| REQUIREMENT |
In the entries below, count each line holding the word "Dent". Answer with the total alone.

| EXERCISE DATA |
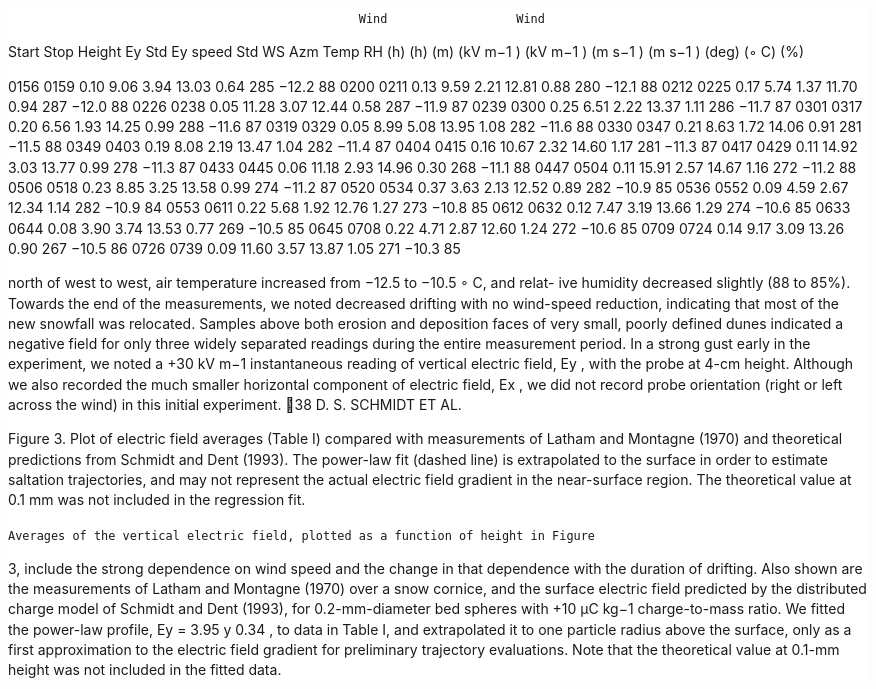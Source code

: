 
                                                     Wind                  Wind
  Start   Stop   Height    Ey           Std Ey       speed      Std WS     Azm     Temp    RH
  (h)     (h)    (m)       (kV m−1 )    (kV m−1 )    (m s−1 )   (m s−1 )   (deg)   (◦ C)   (%)

  0156    0159   0.10       9.06        3.94         13.03      0.64       285     −12.2   88
  0200    0211   0.13       9.59        2.21         12.81      0.88       280     −12.1   88
  0212    0225   0.17       5.74        1.37         11.70      0.94       287     −12.0   88
  0226    0238   0.05      11.28        3.07         12.44      0.58       287     −11.9   87
  0239    0300   0.25       6.51        2.22         13.37      1.11       286     −11.7   87
  0301    0317   0.20       6.56        1.93         14.25      0.99       288     −11.6   87
  0319    0329   0.05       8.99        5.08         13.95      1.08       282     −11.6   88
  0330    0347   0.21       8.63        1.72         14.06      0.91       281     −11.5   88
  0349    0403   0.19       8.08        2.19         13.47      1.04       282     −11.4   87
  0404    0415   0.16      10.67        2.32         14.60      1.17       281     −11.3   87
  0417    0429   0.11      14.92        3.03         13.77      0.99       278     −11.3   87
  0433    0445   0.06      11.18        2.93         14.96      0.30       268     −11.1   88
  0447    0504   0.11      15.91        2.57         14.67      1.16       272     −11.2   88
  0506    0518   0.23       8.85        3.25         13.58      0.99       274     −11.2   87
  0520    0534   0.37       3.63        2.13         12.52      0.89       282     −10.9   85
  0536    0552   0.09       4.59        2.67         12.34      1.14       282     −10.9   84
  0553    0611   0.22       5.68        1.92         12.76      1.27       273     −10.8   85
  0612    0632   0.12       7.47        3.19         13.66      1.29       274     −10.6   85
  0633    0644   0.08       3.90        3.74         13.53      0.77       269     −10.5   85
  0645    0708   0.22       4.71        2.87         12.60      1.24       272     −10.6   85
  0709    0724   0.14       9.17        3.09         13.26      0.90       267     −10.5   86
  0726    0739   0.09      11.60        3.57         13.87      1.05       271     −10.3   85




north of west to west, air temperature increased from −12.5 to −10.5 ◦ C, and relat-
ive humidity decreased slightly (88 to 85%). Towards the end of the measurements,
we noted decreased drifting with no wind-speed reduction, indicating that most
of the new snowfall was relocated. Samples above both erosion and deposition
faces of very small, poorly defined dunes indicated a negative field for only three
widely separated readings during the entire measurement period. In a strong gust
early in the experiment, we noted a +30 kV m−1 instantaneous reading of vertical
electric field, Ey , with the probe at 4-cm height. Although we also recorded the
much smaller horizontal component of electric field, Ex , we did not record probe
orientation (right or left across the wind) in this initial experiment.
38                                      D. S. SCHMIDT ET AL.




Figure 3. Plot of electric field averages (Table I) compared with measurements of Latham and
Montagne (1970) and theoretical predictions from Schmidt and Dent (1993). The power-law fit
(dashed line) is extrapolated to the surface in order to estimate saltation trajectories, and may not
represent the actual electric field gradient in the near-surface region. The theoretical value at 0.1 mm
was not included in the regression fit.


    Averages of the vertical electric field, plotted as a function of height in Figure
3, include the strong dependence on wind speed and the change in that dependence
with the duration of drifting. Also shown are the measurements of Latham and
Montagne (1970) over a snow cornice, and the surface electric field predicted by
the distributed charge model of Schmidt and Dent (1993), for 0.2-mm-diameter bed
spheres with +10 µC kg−1 charge-to-mass ratio. We fitted the power-law profile,
Ey = 3.95 y 0.34 , to data in Table I, and extrapolated it to one particle radius
above the surface, only as a first approximation to the electric field gradient for
preliminary trajectory evaluations. Note that the theoretical value at 0.1-mm height
was not included in the fitted data.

| COMPLETED EXERCISE |
2